We’re going to give you 5 golden tips for starting a start-up that can help you along your journey to an early retirement.
1. Think about structure:
Your choice of structure (sole trader, company, trading trust, group of companies etc) will have tax and liability implications. You need to think about what structure will work for you. A common option is a proprietary company limited by shares, which will protect your shareholders from liability. It is also common to consider putting any valuable IP in a related company that is separate from the “operational” part of the business. Of course, the best option will depend on your circumstances, but we’re going to assume you have thought about all of this and decided a shiny new company is the way to go. Right, onward.
2. If you are more than one, put a shareholders’ agreement in place:
If there are other cofounders or lucky you have a seed investor, you should determine what rights each shareholder has from the get go. It may not seem a priority when things are going along swimmingly but, when the money starts rolling in, or if things get a little hairy, the relationship may not be so congenial.
You should think about:
- Who get what percentages of shares in the company and who are the decision-makers?
- What decisions about the business and company require everyone to agree?
- What are the roles and responsibilities of each of the shareholders?
- What do they need to contribute (or what do they get to keep)?
- What do you do if one of the shareholders isn’t pulling their weight?
- What happens if a shareholder leaves?
- What if you want to sell the business?
Spending a bit of time early on in the piece setting out expectations will save you a lot of strife down the line.
3. Prepare a standard set of terms and conditions:
If your start-up involves supplying products or services, you should have a standard set of terms.
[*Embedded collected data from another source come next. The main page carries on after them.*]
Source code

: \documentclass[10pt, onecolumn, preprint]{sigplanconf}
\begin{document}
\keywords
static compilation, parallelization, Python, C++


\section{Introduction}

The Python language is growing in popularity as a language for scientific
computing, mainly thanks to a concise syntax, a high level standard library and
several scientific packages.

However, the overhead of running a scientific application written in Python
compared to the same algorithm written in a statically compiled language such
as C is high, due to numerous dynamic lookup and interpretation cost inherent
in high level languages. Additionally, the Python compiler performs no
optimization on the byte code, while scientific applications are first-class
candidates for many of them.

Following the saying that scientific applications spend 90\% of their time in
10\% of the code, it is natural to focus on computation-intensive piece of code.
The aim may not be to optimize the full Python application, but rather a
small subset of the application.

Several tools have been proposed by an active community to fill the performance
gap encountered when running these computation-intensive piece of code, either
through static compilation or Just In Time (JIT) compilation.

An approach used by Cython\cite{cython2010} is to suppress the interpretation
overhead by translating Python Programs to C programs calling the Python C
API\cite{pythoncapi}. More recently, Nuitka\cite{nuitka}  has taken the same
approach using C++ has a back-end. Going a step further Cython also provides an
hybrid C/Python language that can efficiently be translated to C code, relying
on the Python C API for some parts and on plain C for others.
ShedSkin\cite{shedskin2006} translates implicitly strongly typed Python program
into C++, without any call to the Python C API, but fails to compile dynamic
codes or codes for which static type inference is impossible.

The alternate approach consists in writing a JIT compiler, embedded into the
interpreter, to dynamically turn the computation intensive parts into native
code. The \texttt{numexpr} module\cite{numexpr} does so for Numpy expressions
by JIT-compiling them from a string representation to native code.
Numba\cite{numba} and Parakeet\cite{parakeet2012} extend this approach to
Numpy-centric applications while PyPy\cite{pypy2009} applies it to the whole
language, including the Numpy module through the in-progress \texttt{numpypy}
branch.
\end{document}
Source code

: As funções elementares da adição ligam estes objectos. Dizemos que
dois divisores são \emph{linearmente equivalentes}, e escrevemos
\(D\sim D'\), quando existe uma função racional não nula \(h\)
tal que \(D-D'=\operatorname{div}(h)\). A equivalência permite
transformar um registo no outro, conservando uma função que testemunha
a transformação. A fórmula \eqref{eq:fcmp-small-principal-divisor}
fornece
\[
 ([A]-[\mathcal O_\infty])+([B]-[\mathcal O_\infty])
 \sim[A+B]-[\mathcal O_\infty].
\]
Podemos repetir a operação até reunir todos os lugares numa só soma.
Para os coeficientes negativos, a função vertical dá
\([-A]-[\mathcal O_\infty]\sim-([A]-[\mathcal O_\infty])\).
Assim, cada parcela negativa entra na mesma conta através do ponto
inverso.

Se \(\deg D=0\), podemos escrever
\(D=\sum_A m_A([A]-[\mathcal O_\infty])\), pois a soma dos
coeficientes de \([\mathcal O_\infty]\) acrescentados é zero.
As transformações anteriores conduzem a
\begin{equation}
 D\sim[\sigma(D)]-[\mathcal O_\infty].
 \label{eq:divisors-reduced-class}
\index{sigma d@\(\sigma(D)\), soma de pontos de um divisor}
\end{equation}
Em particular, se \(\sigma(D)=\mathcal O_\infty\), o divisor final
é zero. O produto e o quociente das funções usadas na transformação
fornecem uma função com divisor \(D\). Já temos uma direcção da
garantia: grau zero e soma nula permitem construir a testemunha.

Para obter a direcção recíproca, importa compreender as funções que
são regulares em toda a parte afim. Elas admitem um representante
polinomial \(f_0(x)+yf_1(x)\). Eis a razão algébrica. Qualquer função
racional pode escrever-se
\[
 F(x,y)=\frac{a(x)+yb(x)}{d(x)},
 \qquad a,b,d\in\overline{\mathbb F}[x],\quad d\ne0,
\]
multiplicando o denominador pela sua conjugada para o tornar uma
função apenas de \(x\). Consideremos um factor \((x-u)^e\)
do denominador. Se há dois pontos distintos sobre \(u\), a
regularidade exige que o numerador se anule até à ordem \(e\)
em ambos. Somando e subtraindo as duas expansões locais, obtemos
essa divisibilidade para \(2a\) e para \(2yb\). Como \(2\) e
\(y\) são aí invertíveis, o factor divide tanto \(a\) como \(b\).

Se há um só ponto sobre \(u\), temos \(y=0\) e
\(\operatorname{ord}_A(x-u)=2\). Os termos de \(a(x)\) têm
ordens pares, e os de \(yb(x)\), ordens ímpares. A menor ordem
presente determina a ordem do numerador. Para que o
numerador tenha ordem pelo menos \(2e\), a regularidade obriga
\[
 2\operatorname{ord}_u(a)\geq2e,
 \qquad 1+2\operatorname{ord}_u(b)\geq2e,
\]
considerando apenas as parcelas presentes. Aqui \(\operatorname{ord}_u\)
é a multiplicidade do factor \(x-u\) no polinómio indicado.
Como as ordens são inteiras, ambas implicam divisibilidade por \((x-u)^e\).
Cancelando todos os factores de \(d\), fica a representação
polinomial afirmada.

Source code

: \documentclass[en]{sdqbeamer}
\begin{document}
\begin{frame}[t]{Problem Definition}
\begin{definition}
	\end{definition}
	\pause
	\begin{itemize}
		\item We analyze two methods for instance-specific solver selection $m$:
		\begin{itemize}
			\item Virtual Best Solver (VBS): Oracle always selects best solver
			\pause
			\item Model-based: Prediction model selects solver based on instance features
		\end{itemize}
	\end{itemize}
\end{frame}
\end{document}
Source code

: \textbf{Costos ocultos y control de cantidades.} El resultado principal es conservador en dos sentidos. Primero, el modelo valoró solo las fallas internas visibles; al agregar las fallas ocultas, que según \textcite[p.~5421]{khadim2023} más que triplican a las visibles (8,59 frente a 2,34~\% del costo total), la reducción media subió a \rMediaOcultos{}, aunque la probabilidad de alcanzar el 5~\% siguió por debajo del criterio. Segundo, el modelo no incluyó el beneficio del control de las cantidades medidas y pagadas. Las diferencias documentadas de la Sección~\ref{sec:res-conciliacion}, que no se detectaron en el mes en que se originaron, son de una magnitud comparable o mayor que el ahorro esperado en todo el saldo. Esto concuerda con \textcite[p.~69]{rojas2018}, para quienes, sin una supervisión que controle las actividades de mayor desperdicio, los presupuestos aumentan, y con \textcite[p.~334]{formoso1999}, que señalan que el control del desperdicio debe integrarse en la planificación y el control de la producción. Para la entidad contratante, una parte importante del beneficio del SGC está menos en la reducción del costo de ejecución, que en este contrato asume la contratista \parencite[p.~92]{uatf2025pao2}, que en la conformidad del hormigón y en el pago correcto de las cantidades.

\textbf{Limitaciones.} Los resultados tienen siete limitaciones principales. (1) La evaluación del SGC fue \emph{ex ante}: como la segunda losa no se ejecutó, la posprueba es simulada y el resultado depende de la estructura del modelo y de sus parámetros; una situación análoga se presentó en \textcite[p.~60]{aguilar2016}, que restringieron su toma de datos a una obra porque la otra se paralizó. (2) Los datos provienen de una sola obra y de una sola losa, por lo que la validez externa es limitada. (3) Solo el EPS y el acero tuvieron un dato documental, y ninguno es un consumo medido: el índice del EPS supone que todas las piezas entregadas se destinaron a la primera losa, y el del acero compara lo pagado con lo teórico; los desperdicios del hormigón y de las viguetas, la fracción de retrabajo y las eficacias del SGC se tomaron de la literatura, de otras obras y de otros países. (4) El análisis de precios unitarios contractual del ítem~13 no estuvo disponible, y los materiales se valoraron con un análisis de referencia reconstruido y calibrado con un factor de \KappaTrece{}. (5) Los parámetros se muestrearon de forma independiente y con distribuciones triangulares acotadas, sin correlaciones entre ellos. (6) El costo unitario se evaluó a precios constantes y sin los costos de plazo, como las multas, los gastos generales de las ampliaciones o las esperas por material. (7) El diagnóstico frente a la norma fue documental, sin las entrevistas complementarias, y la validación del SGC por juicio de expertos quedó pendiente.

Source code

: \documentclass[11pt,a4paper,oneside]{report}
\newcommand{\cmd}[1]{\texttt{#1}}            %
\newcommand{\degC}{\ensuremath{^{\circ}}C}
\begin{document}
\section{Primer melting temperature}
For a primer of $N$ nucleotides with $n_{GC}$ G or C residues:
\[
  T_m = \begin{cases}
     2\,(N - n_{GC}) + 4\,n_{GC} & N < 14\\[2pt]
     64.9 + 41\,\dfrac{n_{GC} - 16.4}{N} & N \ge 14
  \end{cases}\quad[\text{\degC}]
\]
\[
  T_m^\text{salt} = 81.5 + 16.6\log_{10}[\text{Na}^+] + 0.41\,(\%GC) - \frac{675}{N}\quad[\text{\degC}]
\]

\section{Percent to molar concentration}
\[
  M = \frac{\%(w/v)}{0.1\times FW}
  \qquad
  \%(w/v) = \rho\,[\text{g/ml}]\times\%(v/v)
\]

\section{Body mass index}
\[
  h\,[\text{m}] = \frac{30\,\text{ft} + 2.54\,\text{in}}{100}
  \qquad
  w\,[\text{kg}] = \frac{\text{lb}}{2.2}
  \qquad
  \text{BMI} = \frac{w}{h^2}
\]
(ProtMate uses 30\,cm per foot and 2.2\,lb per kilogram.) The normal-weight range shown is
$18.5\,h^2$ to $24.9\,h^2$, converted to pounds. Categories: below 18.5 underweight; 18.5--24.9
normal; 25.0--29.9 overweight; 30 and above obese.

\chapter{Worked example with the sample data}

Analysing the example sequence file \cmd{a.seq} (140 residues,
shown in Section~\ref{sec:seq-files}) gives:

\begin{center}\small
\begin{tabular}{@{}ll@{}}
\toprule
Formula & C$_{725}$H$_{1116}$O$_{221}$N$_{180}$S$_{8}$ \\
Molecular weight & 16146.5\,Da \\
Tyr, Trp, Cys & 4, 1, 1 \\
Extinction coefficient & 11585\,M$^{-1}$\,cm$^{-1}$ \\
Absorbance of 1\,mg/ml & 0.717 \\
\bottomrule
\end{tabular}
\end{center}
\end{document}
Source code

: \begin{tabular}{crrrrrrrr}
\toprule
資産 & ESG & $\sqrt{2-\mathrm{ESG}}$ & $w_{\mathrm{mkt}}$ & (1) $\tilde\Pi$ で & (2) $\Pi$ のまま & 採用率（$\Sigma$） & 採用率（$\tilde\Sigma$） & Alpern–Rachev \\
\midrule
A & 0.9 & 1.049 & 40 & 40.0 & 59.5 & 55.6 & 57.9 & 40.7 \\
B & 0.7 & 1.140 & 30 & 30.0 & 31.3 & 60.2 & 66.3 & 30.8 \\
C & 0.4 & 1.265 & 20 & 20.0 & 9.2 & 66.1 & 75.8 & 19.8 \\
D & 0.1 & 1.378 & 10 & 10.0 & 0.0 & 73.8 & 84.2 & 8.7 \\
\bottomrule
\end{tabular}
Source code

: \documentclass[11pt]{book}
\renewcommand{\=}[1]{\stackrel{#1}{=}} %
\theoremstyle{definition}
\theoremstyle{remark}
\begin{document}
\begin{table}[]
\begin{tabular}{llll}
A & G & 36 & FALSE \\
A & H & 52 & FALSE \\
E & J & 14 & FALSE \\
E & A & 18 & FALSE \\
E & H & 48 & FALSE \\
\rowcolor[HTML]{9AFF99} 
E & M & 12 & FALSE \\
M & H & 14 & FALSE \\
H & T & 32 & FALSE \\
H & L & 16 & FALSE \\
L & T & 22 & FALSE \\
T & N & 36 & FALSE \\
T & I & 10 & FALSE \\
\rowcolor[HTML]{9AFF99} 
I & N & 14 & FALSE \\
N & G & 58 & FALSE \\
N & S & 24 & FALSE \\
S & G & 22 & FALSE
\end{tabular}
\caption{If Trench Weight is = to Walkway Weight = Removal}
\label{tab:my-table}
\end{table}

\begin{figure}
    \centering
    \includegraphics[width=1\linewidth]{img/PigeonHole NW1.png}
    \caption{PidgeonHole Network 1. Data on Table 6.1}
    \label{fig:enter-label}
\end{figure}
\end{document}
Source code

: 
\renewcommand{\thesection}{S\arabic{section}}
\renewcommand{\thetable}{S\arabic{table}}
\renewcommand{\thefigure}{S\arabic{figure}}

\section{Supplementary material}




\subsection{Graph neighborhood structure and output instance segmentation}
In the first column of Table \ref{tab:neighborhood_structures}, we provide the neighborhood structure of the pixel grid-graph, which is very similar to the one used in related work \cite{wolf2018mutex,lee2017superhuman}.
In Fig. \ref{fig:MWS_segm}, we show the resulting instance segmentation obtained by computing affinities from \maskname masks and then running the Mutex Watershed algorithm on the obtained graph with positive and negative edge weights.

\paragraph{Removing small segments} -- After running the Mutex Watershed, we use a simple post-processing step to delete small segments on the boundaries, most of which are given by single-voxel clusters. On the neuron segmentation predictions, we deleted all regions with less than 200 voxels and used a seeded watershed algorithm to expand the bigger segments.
The alternative is to let your customers impose their terms, which will leave you with inconsistent obligations across your customer base. The better way is to think about what terms are right for you. As a start, you should think about:
- What is the scope of the agreement (i.e. what are you agreeing to do)?
- How much and how often will you be paid?
- How can you get out of the agreement if things go pear shaped?
- Are you protecting your intellectual property rights? Don’t give them away!
4. Protect your intellectual property:
You need to consider the ways you can protect the IP, valuable ideas and know how that you develop. In the first instance, you might want a confidentiality agreement to use before you tell anyone anything. And maybe you should consider registering your name or logo as a trade mark, or register a patent if you have a new product. The way you protect the IP really depends on what it is you’ve developed.
5. Put contractor and employee agreements in place:
Many start-ups (being low on the cash front) give contractors or employees the right to shares in exchange for their work. Whatever you want to call this arrangement (sweat equity, option agreement, reverse vesting agreement because you are a Silicon Valley wannabe), just make sure everyone is clear about exactly what rights you’re giving the employee and what work they need to do to get those rights. If you are giving them shares (or options over shares), think about whether you will give them the same “full” rights as your shares - will they be paid dividends, but not given the rights associated with traditional share ownership (like the right to vote)? And what happens when the employee moves on from the company?
One of the main purposes of contractor agreements is to ensure that all the IP is owned by the start-up and that contractors don’t have claims to the IP later when you are making billions.